Margaret Thatcher was a giant amongst men. We know this to be true not only by the reaction to her passing, but by the very fact that the term Thatcherism will live on both in Britain and throughout the world.
Her blend of economic liberalism, robust foreign policy, personal social conservatism, devout unionism and Hayekian philosophy of individual freedom under the rule of law not only changed Britain, but required her opponents to change too if they were to be electable after she left office.
Such was the depth of collectivism in Scotland that more Thatcherism was required, not less. Scotland was more dependent on the heavy industries that could not compete internationally, more reliant on state and municipal planning and investment, more unionised – and therefore all the more resistant to change.
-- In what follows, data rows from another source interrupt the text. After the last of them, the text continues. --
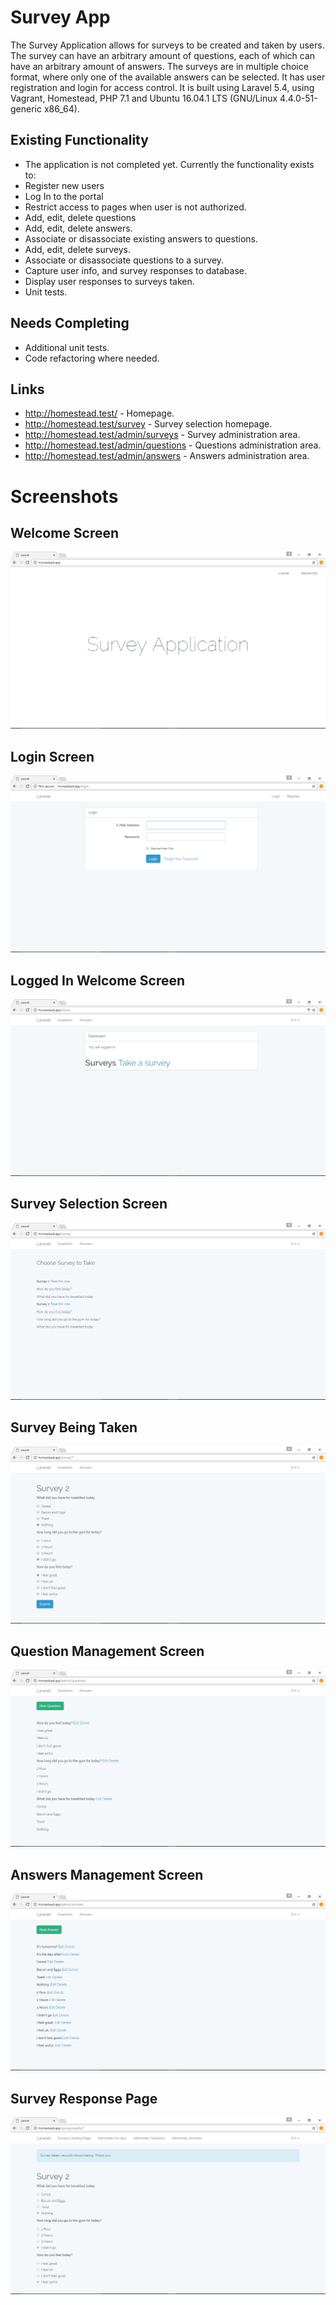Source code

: # Survey App

The Survey Application allows for surveys to be created and taken by users.  The survey can have an arbitrary amount of questions, each of which can have an arbitrary amount of answers.  The surveys are in multiple choice format, where only one of the available answers can be selected. It has user registration and login for access control.  It is built using Laravel 5.4, using Vagrant, Homestead, PHP 7.1 and Ubuntu 16.04.1 LTS (GNU/Linux 4.4.0-51-generic x86_64).


## Existing Functionality

* The application is not completed yet.  Currently the functionality exists to:
* Register new users
* Log In to the portal
* Restrict access to pages when user is not authorized.
* Add, edit, delete questions
* Add, edit, delete answers.
* Associate or disassociate existing answers to questions.
* Add, edit, delete surveys.
* Associate or disassociate questions to a survey. 
* Capture user info, and survey responses to database.
* Display user responses to surveys taken.
* Unit tests.

## Needs Completing

* Additional unit tests.
* Code refactoring where needed.

## Links

* http://homestead.test/  -  Homepage.
* http://homestead.test/survey  -  Survey selection homepage.
* http://homestead.test/admin/surveys  -  Survey administration area.
* http://homestead.test/admin/questions  -  Questions administration area.
* http://homestead.test/admin/answers  -  Answers administration area.


# Screenshots
## Welcome Screen
![WelcomeScreen](https://github.com/g30ff/laravel-survey/blob/master/readme%20pics/welcome.png)
## Login Screen
![LoginScreen](https://github.com/g30ff/laravel-survey/blob/master/readme%20pics/login.png)

## Logged In Welcome Screen
![LoggedInWelcomeScreenage](https://github.com/g30ff/laravel-survey/blob/master/readme%20pics/logged_in_welcome.png)

## Survey Selection Screen
![SurveySelectionScreen](https://github.com/g30ff/laravel-survey/blob/master/readme%20pics/select_survey.png)

## Survey Being Taken
![SurveyBeingTaken](https://github.com/g30ff/laravel-survey/blob/master/readme%20pics/survey_taken.png)

## Question Management Screen
![QuestionManagementScreen](https://github.com/g30ff/laravel-survey/blob/master/readme%20pics/question_management.png)

## Answers Management Screen
![AnswersManagementScreen](https://github.com/g30ff/laravel-survey/blob/master/readme%20pics/answers_management.png)
## Survey Response Page
![SurveyResponsePage](https://github.com/g30ff/laravel-survey/blob/master/readme%20pics/survey_output.png)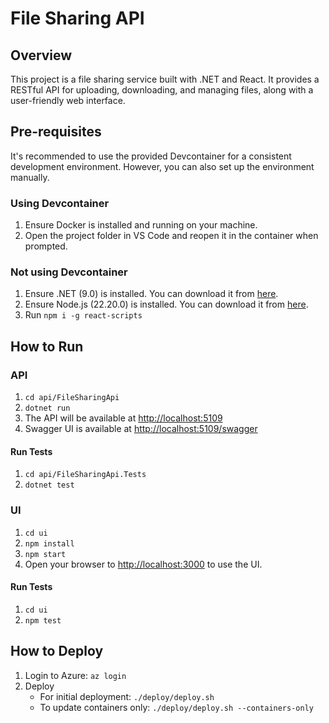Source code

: # File Sharing API

## Overview
This project is a file sharing service built with .NET and React. It provides a RESTful API for uploading, downloading, and managing files, along with a user-friendly web interface.

## Pre-requisites

It's recommended to use the provided Devcontainer for a consistent development environment. However, you can also set up the environment manually.

### Using Devcontainer
1. Ensure Docker is installed and running on your machine.
1. Open the project folder in VS Code and reopen it in the container when prompted.

### Not using Devcontainer
1. Ensure .NET (9.0) is installed. You can download it from [here](https://dotnet.microsoft.com/en-us/download/dotnet/9.0).
2. Ensure Node.js (22.20.0) is installed. You can download it from [here](https://nodejs.org/en/download/).
3. Run `npm i -g react-scripts`

## How to Run

### API

1. `cd api/FileSharingApi`
1. `dotnet run`
1. The API will be available at [http://localhost:5109](http://localhost:5109)
1. Swagger UI is available at [http://localhost:5109/swagger](http://localhost:5109/swagger)

#### Run Tests
1. `cd api/FileSharingApi.Tests`
1. `dotnet test`

### UI

1. `cd ui`
1. `npm install`
1. `npm start`
1. Open your browser to [http://localhost:3000](http://localhost:3000) to use the UI.

#### Run Tests
1. `cd ui`
1. `npm test`

## How to Deploy

1. Login to Azure: `az login`
1. Deploy
    - For initial deployment: `./deploy/deploy.sh`
    - To update containers only: `./deploy/deploy.sh --containers-only`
And yet by 1990, Scottish industry had been transformed, to the extent that modern businesses had opened up, making Scotland the wealthiest part of the UK only behind London and the south-east, with new Scots success stories, new entrepreneurs and a new confidence and hope.
Of course there is a deep hatred of Margaret Thatcher among some of those whose politics she defeated, evidenced by some disrespectful comments on hearing of her death. Such vindictiveness only serves to underline how important it was that her causes were triumphant. It also explains the existence of a Thatcher mythology that is nurtured in Scotland to this day.
Most prevalent is that Margaret Thatcher used Scotland as a guinea pig for the poll tax, a falsehood concocted to make her appear anti-Scottish when she was no such thing. In fact she believed the whole of Britain should change to the community charge at the same time. It was only after the pleading of Scottish secretary George Younger and Jim Goold, her Scottish party chairman, that she agreed to Scotland having the tax a year early.
She may not be missed by all in Scotland, but the benefits of Thatcher’s premiership will always be with us.